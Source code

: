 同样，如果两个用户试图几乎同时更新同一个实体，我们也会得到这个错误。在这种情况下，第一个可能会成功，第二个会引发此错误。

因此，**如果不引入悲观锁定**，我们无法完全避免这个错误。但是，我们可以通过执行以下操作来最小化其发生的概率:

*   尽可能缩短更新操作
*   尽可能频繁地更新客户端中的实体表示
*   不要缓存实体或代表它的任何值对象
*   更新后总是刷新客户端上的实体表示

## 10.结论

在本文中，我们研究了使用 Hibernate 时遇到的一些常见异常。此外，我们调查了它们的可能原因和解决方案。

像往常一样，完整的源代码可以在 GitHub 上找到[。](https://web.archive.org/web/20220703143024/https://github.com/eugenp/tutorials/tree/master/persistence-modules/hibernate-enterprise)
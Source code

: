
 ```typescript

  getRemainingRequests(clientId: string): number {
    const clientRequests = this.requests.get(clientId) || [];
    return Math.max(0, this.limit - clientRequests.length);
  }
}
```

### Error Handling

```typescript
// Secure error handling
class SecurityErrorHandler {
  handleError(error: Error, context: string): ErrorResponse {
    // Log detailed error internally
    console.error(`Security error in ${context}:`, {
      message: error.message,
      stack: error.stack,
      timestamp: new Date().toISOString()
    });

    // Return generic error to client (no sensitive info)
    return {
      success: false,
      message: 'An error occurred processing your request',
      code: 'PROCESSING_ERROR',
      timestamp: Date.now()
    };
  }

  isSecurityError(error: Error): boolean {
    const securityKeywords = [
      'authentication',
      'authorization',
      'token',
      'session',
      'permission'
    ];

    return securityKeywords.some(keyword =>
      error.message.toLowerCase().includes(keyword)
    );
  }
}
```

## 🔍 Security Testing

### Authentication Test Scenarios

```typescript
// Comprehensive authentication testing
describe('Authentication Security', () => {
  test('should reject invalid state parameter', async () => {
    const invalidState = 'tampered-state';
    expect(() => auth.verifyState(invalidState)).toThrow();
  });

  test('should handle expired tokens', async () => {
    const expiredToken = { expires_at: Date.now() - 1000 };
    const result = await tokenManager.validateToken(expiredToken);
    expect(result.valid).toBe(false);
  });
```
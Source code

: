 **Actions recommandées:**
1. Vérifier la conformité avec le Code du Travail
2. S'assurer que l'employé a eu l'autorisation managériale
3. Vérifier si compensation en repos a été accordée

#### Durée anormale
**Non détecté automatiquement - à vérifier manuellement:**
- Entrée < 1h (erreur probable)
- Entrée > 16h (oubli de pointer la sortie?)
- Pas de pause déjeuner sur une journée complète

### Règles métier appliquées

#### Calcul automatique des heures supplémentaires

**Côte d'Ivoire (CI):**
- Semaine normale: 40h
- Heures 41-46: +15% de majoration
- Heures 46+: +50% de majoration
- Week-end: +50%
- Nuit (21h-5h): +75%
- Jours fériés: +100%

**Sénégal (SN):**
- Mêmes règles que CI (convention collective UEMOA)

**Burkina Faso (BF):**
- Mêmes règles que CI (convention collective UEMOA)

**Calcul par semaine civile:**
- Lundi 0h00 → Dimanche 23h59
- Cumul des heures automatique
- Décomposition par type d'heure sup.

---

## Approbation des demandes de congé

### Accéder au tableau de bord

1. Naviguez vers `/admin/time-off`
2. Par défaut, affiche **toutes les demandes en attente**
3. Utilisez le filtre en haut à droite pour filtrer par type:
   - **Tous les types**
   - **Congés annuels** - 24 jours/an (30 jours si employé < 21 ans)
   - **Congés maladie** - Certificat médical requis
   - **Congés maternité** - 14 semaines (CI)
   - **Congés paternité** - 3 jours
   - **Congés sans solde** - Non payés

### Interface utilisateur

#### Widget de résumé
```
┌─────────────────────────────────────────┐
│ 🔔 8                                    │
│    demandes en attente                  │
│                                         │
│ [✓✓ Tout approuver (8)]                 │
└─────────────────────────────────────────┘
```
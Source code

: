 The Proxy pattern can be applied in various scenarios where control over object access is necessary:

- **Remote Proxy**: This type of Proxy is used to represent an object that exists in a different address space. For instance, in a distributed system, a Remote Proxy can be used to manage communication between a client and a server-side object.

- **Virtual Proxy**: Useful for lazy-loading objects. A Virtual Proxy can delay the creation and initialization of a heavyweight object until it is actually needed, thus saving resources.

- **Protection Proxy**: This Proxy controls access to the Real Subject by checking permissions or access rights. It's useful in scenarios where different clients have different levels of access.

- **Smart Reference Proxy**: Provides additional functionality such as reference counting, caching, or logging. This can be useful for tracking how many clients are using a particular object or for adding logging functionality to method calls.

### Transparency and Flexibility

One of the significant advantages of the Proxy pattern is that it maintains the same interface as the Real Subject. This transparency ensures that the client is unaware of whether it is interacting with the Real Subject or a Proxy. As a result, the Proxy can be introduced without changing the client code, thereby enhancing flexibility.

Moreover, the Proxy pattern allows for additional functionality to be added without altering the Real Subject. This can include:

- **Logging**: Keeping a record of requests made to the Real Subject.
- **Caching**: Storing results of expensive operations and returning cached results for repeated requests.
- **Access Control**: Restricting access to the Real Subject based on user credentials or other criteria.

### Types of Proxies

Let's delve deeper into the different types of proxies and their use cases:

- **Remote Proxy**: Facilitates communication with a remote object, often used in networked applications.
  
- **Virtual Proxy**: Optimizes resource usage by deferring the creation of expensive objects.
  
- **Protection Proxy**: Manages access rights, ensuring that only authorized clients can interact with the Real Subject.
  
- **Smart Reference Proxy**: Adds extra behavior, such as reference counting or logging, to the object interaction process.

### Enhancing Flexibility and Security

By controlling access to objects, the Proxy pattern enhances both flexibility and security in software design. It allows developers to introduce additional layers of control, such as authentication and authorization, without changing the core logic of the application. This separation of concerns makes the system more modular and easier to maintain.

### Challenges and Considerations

■ **GOAL OF THE EXERCISE**
Would you please print every record exactly as written?

■ **WRITTEN ANSWER**
Source code

: 同样，如果两个用户试图几乎同时更新同一个实体，我们也会得到这个错误。在这种情况下，第一个可能会成功，第二个会引发此错误。

因此，**如果不引入悲观锁定**，我们无法完全避免这个错误。但是，我们可以通过执行以下操作来最小化其发生的概率:

*   尽可能缩短更新操作
*   尽可能频繁地更新客户端中的实体表示
*   不要缓存实体或代表它的任何值对象
*   更新后总是刷新客户端上的实体表示

## 10.结论

在本文中，我们研究了使用 Hibernate 时遇到的一些常见异常。此外，我们调查了它们的可能原因和解决方案。

像往常一样，完整的源代码可以在 GitHub 上找到[。](https://web.archive.org/web/20220703143024/https://github.com/eugenp/tutorials/tree/master/persistence-modules/hibernate-enterprise)
Source code

:
 ```typescript

  getRemainingRequests(clientId: string): number {
    const clientRequests = this.requests.get(clientId) || [];
    return Math.max(0, this.limit - clientRequests.length);
  }
}
```

### Error Handling

```typescript
// Secure error handling
class SecurityErrorHandler {
  handleError(error: Error, context: string): ErrorResponse {
    // Log detailed error internally
    console.error(`Security error in ${context}:`, {
      message: error.message,
      stack: error.stack,
      timestamp: new Date().toISOString()
    });

    // Return generic error to client (no sensitive info)
    return {
      success: false,
      message: 'An error occurred processing your request',
      code: 'PROCESSING_ERROR',
      timestamp: Date.now()
    };
  }

  isSecurityError(error: Error): boolean {
    const securityKeywords = [
      'authentication',
      'authorization',
      'token',
      'session',
      'permission'
    ];

    return securityKeywords.some(keyword =>
      error.message.toLowerCase().includes(keyword)
    );
  }
}
```

## 🔍 Security Testing

### Authentication Test Scenarios

```typescript
// Comprehensive authentication testing
describe('Authentication Security', () => {
  test('should reject invalid state parameter', async () => {
    const invalidState = 'tampered-state';
    expect(() => auth.verifyState(invalidState)).toThrow();
  });

  test('should handle expired tokens', async () => {
    const expiredToken = { expires_at: Date.now() - 1000 };
    const result = await tokenManager.validateToken(expiredToken);
    expect(result.valid).toBe(false);
  });
```
Source code

: **Actions recommandées:**
1. Vérifier la conformité avec le Code du Travail
2. S'assurer que l'employé a eu l'autorisation managériale
3. Vérifier si compensation en repos a été accordée

#### Durée anormale
**Non détecté automatiquement - à vérifier manuellement:**
- Entrée < 1h (erreur probable)
- Entrée > 16h (oubli de pointer la sortie?)
- Pas de pause déjeuner sur une journée complète

### Règles métier appliquées

#### Calcul automatique des heures supplémentaires

**Côte d'Ivoire (CI):**
- Semaine normale: 40h
- Heures 41-46: +15% de majoration
- Heures 46+: +50% de majoration
- Week-end: +50%
- Nuit (21h-5h): +75%
- Jours fériés: +100%

**Sénégal (SN):**
- Mêmes règles que CI (convention collective UEMOA)

**Burkina Faso (BF):**
- Mêmes règles que CI (convention collective UEMOA)

**Calcul par semaine civile:**
- Lundi 0h00 → Dimanche 23h59
- Cumul des heures automatique
- Décomposition par type d'heure sup.

---

## Approbation des demandes de congé

### Accéder au tableau de bord

1. Naviguez vers `/admin/time-off`
2. Par défaut, affiche **toutes les demandes en attente**
3. Utilisez le filtre en haut à droite pour filtrer par type:
   - **Tous les types**
   - **Congés annuels** - 24 jours/an (30 jours si employé < 21 ans)
   - **Congés maladie** - Certificat médical requis
   - **Congés maternité** - 14 semaines (CI)
   - **Congés paternité** - 3 jours
   - **Congés sans solde** - Non payés

### Interface utilisateur

#### Widget de résumé
```
┌─────────────────────────────────────────┐
│ 🔔 8                                    │
│    demandes en attente                  │
│                                         │
│ [✓✓ Tout approuver (8)]                 │
└─────────────────────────────────────────┘
```
Source code

: The Proxy pattern can be applied in various scenarios where control over object access is necessary:

- **Remote Proxy**: This type of Proxy is used to represent an object that exists in a different address space. For instance, in a distributed system, a Remote Proxy can be used to manage communication between a client and a server-side object.

- **Virtual Proxy**: Useful for lazy-loading objects. A Virtual Proxy can delay the creation and initialization of a heavyweight object until it is actually needed, thus saving resources.

- **Protection Proxy**: This Proxy controls access to the Real Subject by checking permissions or access rights. It's useful in scenarios where different clients have different levels of access.

- **Smart Reference Proxy**: Provides additional functionality such as reference counting, caching, or logging. This can be useful for tracking how many clients are using a particular object or for adding logging functionality to method calls.

### Transparency and Flexibility

One of the significant advantages of the Proxy pattern is that it maintains the same interface as the Real Subject. This transparency ensures that the client is unaware of whether it is interacting with the Real Subject or a Proxy. As a result, the Proxy can be introduced without changing the client code, thereby enhancing flexibility.

Moreover, the Proxy pattern allows for additional functionality to be added without altering the Real Subject. This can include:

- **Logging**: Keeping a record of requests made to the Real Subject.
- **Caching**: Storing results of expensive operations and returning cached results for repeated requests.
- **Access Control**: Restricting access to the Real Subject based on user credentials or other criteria.

### Types of Proxies

Let's delve deeper into the different types of proxies and their use cases:

- **Remote Proxy**: Facilitates communication with a remote object, often used in networked applications.
  
- **Virtual Proxy**: Optimizes resource usage by deferring the creation of expensive objects.
  
- **Protection Proxy**: Manages access rights, ensuring that only authorized clients can interact with the Real Subject.
  
- **Smart Reference Proxy**: Adds extra behavior, such as reference counting or logging, to the object interaction process.

### Enhancing Flexibility and Security

By controlling access to objects, the Proxy pattern enhances both flexibility and security in software design. It allows developers to introduce additional layers of control, such as authentication and authorization, without changing the core logic of the application. This separation of concerns makes the system more modular and easier to maintain.

### Challenges and Considerations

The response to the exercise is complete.